Nothing after the line with "el archivo mencionado." belongs in the copy; extract the lines below from the top through that line, pictures left out.

BEGIN Records provided

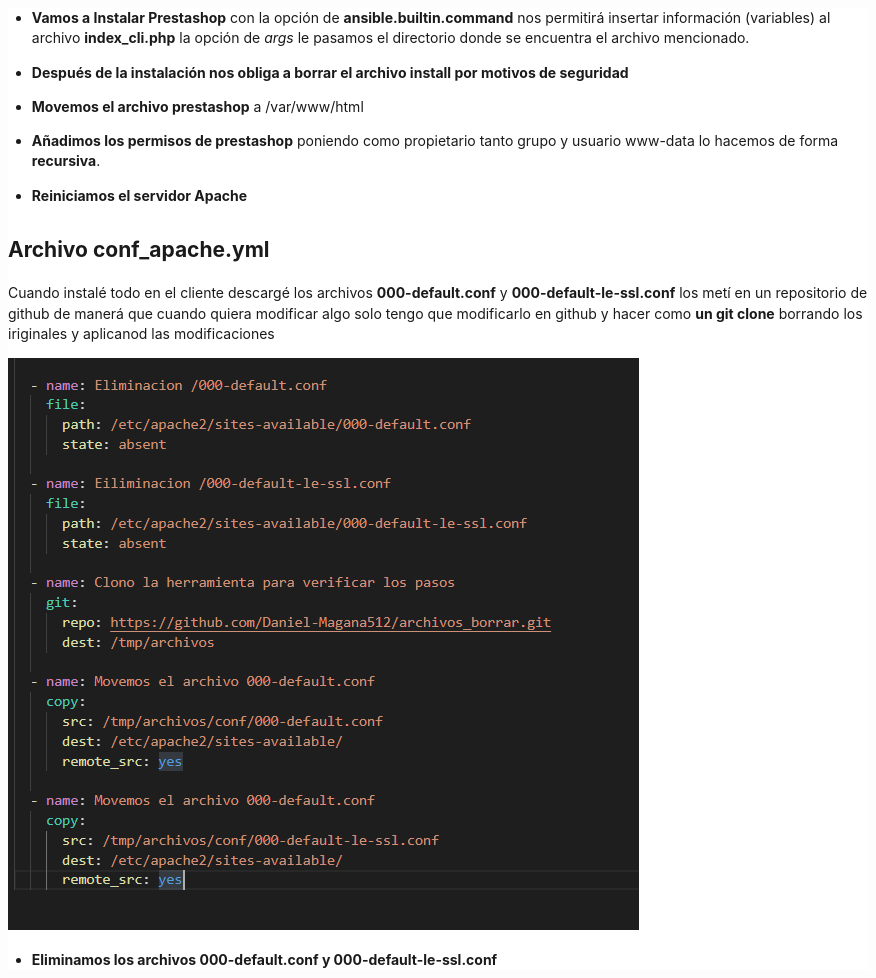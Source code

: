 * **Vamos a Instalar Prestashop** con la opción de **ansible.builtin.command** nos permitirá insertar información (variables) al archivo **index_cli.php** la opción de *args* le pasamos el directorio donde se encuentra el archivo mencionado.

* **Después de la instalación nos obliga a borrar el archivo install por motivos de seguridad**

* **Movemos el archivo prestashop** a /var/www/html

* **Añadimos los permisos de prestashop** poniendo como propietario tanto grupo y usuario www-data lo hacemos de forma **recursiva**.

* **Reiniciamos el servidor Apache**

## **Archivo conf_apache.yml**

Cuando instalé todo en el cliente descargé los archivos **000-default.conf** y **000-default-le-ssl.conf** los metí en un repositorio de github de manerá que cuando quiera modificar algo solo tengo que modificarlo en github y hacer como **un git clone** borrando los iriginales y aplicanod las modificaciones


 ![](https://github.com/Daniel-Magana512/mkdocks/blob/main/fotos_practicas/foto_practica_6/foto_11_6.PNG?raw=true)

* **Eliminamos los archivos 000-default.conf y 000-default-le-ssl.conf**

END Records provided

### Answer box
Source code

: * **Vamos a Instalar Prestashop** con la opción de **ansible.builtin.command** nos permitirá insertar información (variables) al archivo **index_cli.php** la opción de *args* le pasamos el directorio donde se encuentra el archivo mencionado.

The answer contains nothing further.